Task statement: A faithful transcript of every entry is required; pictures do not belong in it.

Record set:
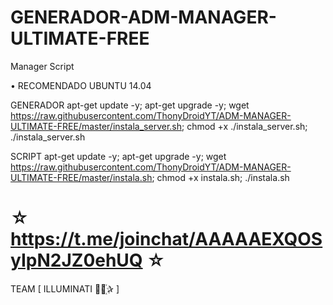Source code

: ﻿# GENERADOR-ADM-MANAGER-ULTIMATE-FREE

Manager Script

 • RECOMENDADO UBUNTU 14.04

GENERADOR 
apt-get update -y; apt-get upgrade -y; wget https://raw.githubusercontent.com/ThonyDroidYT/ADM-MANAGER-ULTIMATE-FREE/master/instala_server.sh; chmod +x ./instala_server.sh; ./instala_server.sh

SCRIPT 
apt-get update -y; apt-get upgrade -y; wget https://raw.githubusercontent.com/ThonyDroidYT/ADM-MANAGER-ULTIMATE-FREE/master/instala.sh; chmod +x instala.sh; ./instala.sh

☆ https://t.me/joinchat/AAAAAEXQOSyIpN2JZ0ehUQ ☆
=================================================
TEAM [ ILLUMINATI ⃘⃤꙰✰ ]
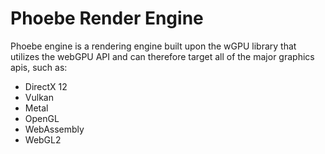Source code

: # Phoebe Render Engine
Phoebe engine is a rendering engine built upon the wGPU library that utilizes the webGPU API and can therefore target all of the major graphics apis, such as:

* DirectX 12
* Vulkan
* Metal
* OpenGL
* WebAssembly
* WebGL2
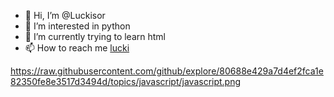 - 👋 Hi, I’m @Luckisor
- 👀 I’m interested in python
- 🌱 I’m currently trying to learn html  
- 📫 How to reach me [lucki](https://discord.gg/Qt7X35H6)

https://raw.githubusercontent.com/github/explore/80688e429a7d4ef2fca1e82350fe8e3517d3494d/topics/javascript/javascript.png
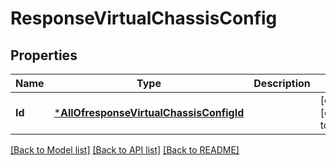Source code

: # ResponseVirtualChassisConfig

## Properties
Name | Type | Description | Notes
------------ | ------------- | ------------- | -------------
**Id** | [***AllOfresponseVirtualChassisConfigId**](AllOfresponseVirtualChassisConfigId.md) |  | [optional] [default to null]

[[Back to Model list]](../README.md#documentation-for-models) [[Back to API list]](../README.md#documentation-for-api-endpoints) [[Back to README]](../README.md)

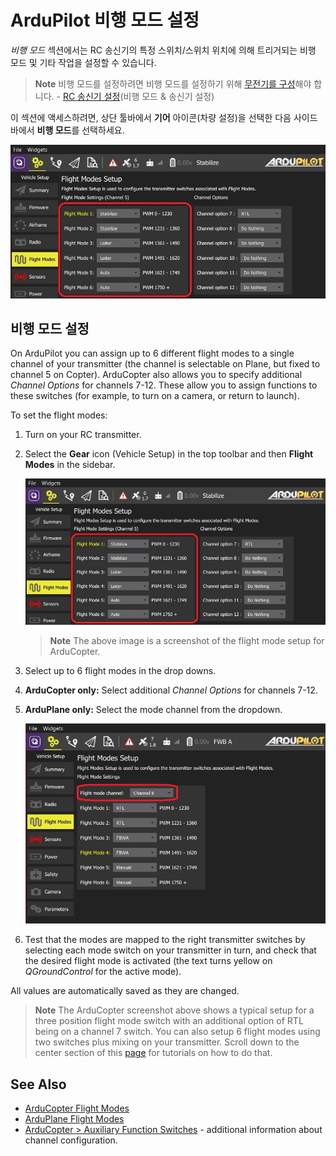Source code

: # ArduPilot 비행 모드 설정

*비행 모드* 섹션에서는 RC 송신기의 특정 스위치/스위치 위치에 의해 트리거되는 비행 모드 및 기타 작업을 설정할 수 있습니다.

> **Note** 비행 모드를 설정하려면 비행 모드를 설정하기 위해 [무전기를 구성](../SetupView/Radio.md)해야 합니다. - [RC 송신기 설정](../SetupView/FlightModes.md#transmitter-setup)(비행 모드 & 송신기 설정)

이 섹션에 액세스하려면, 상단 툴바에서 **기어** 아이콘(차량 설정)을 선택한 다음 사이드바에서 **비행 모드**를 선택하세요.

![Flight modes setup - ArduCopter](../../assets/setup/flight_modes/ardupilot_copter.jpg)


## 비행 모드 설정

On ArduPilot you can assign up to 6 different flight modes to a single channel of your transmitter (the channel is selectable on Plane, but fixed to channel 5 on Copter). ArduCopter also allows you to specify additional *Channel Options* for channels 7-12. These allow you to assign functions to these switches (for example, to turn on a camera, or return to launch).

To set the flight modes:

1. Turn on your RC transmitter.
1. Select the **Gear** icon (Vehicle Setup) in the top toolbar and then **Flight Modes** in the sidebar.

   ![Flight modes setup - ArduCopter](../../assets/setup/flight_modes/ardupilot_copter.jpg)

   > **Note** The above image is a screenshot of the flight mode setup for ArduCopter.

1. Select up to 6 flight modes in the drop downs.
1. **ArduCopter only:** Select additional *Channel Options* for channels 7-12.
1. **ArduPlane only:** Select the mode channel from the dropdown.

   ![Flight modes setup - ArduPlane](../../assets/setup/flight_modes/ardupilot_plane.jpg)
1. Test that the modes are mapped to the right transmitter switches by selecting each mode switch on your transmitter in turn, and check that the desired flight mode is activated (the text turns yellow on *QGroundControl* for the active mode).

All values are automatically saved as they are changed.

> **Note** The ArduCopter screenshot above shows a typical setup for a three position flight mode switch with an additional option of RTL being on a channel 7 switch. You can also setup 6 flight modes using two switches plus mixing on your transmitter. Scroll down to the center section of this [page](http://ardupilot.org/copter/docs/common-rc-transmitter-flight-mode-configuration.html#common-rc-transmitter-flight-mode-configuration) for tutorials on how to do that.


## See Also

- [ArduCopter Flight Modes](http://ardupilot.org/copter/docs/flight-modes.html)
- [ArduPlane Flight Modes](http://ardupilot.org/plane/docs/flight-modes.html)
- [ArduCopter > Auxiliary Function Switches](https://ardupilot.org/copter/docs/channel-7-and-8-options.html#channel-7-and-8-options) - additional information about channel configuration.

Task output:
Source code

: ﻿# GENERADOR-ADM-MANAGER-ULTIMATE-FREE

Manager Script

 • RECOMENDADO UBUNTU 14.04

GENERADOR 
apt-get update -y; apt-get upgrade -y; wget https://raw.githubusercontent.com/ThonyDroidYT/ADM-MANAGER-ULTIMATE-FREE/master/instala_server.sh; chmod +x ./instala_server.sh; ./instala_server.sh

SCRIPT 
apt-get update -y; apt-get upgrade -y; wget https://raw.githubusercontent.com/ThonyDroidYT/ADM-MANAGER-ULTIMATE-FREE/master/instala.sh; chmod +x instala.sh; ./instala.sh

☆ https://t.me/joinchat/AAAAAEXQOSyIpN2JZ0ehUQ ☆
=================================================
TEAM [ ILLUMINATI ⃘⃤꙰✰ ]
Source code

: # Phoebe Render Engine
Phoebe engine is a rendering engine built upon the wGPU library that utilizes the webGPU API and can therefore target all of the major graphics apis, such as:

* DirectX 12
* Vulkan
* Metal
* OpenGL
* WebAssembly
* WebGL2
 - 👋 Hi, I’m @Luckisor
- 👀 I’m interested in python
- 🌱 I’m currently trying to learn html  
- 📫 How to reach me [lucki](https://discord.gg/Qt7X35H6)

https://raw.githubusercontent.com/github/explore/80688e429a7d4ef2fca1e82350fe8e3517d3494d/topics/javascript/javascript.png
Source code

: # ResponseVirtualChassisConfig

## Properties
Name | Type | Description | Notes
------------ | ------------- | ------------- | -------------
**Id** | [***AllOfresponseVirtualChassisConfigId**](AllOfresponseVirtualChassisConfigId.md) |  | [optional] [default to null]

[[Back to Model list]](../README.md#documentation-for-models) [[Back to API list]](../README.md#documentation-for-api-endpoints) [[Back to README]](../README.md)

Source code

: # ArduPilot 비행 모드 설정

*비행 모드* 섹션에서는 RC 송신기의 특정 스위치/스위치 위치에 의해 트리거되는 비행 모드 및 기타 작업을 설정할 수 있습니다.

> **Note** 비행 모드를 설정하려면 비행 모드를 설정하기 위해 [무전기를 구성](../SetupView/Radio.md)해야 합니다. - [RC 송신기 설정](../SetupView/FlightModes.md#transmitter-setup)(비행 모드 & 송신기 설정)

이 섹션에 액세스하려면, 상단 툴바에서 **기어** 아이콘(차량 설정)을 선택한 다음 사이드바에서 **비행 모드**를 선택하세요.

![Flight modes setup - ArduCopter](../../assets/setup/flight_modes/ardupilot_copter.jpg)


## 비행 모드 설정

On ArduPilot you can assign up to 6 different flight modes to a single channel of your transmitter (the channel is selectable on Plane, but fixed to channel 5 on Copter). ArduCopter also allows you to specify additional *Channel Options* for channels 7-12. These allow you to assign functions to these switches (for example, to turn on a camera, or return to launch).

To set the flight modes:

1. Turn on your RC transmitter.
1. Select the **Gear** icon (Vehicle Setup) in the top toolbar and then **Flight Modes** in the sidebar.

   ![Flight modes setup - ArduCopter](../../assets/setup/flight_modes/ardupilot_copter.jpg)

   > **Note** The above image is a screenshot of the flight mode setup for ArduCopter.

1. Select up to 6 flight modes in the drop downs.
1. **ArduCopter only:** Select additional *Channel Options* for channels 7-12.
1. **ArduPlane only:** Select the mode channel from the dropdown.

   ![Flight modes setup - ArduPlane](../../assets/setup/flight_modes/ardupilot_plane.jpg)
1. Test that the modes are mapped to the right transmitter switches by selecting each mode switch on your transmitter in turn, and check that the desired flight mode is activated (the text turns yellow on *QGroundControl* for the active mode).

All values are automatically saved as they are changed.

> **Note** The ArduCopter screenshot above shows a typical setup for a three position flight mode switch with an additional option of RTL being on a channel 7 switch. You can also setup 6 flight modes using two switches plus mixing on your transmitter. Scroll down to the center section of this [page](http://ardupilot.org/copter/docs/common-rc-transmitter-flight-mode-configuration.html#common-rc-transmitter-flight-mode-configuration) for tutorials on how to do that.


## See Also

- [ArduCopter Flight Modes](http://ardupilot.org/copter/docs/flight-modes.html)
- [ArduPlane Flight Modes](http://ardupilot.org/plane/docs/flight-modes.html)
- [ArduCopter > Auxiliary Function Switches](https://ardupilot.org/copter/docs/channel-7-and-8-options.html#channel-7-and-8-options) - additional information about channel configuration.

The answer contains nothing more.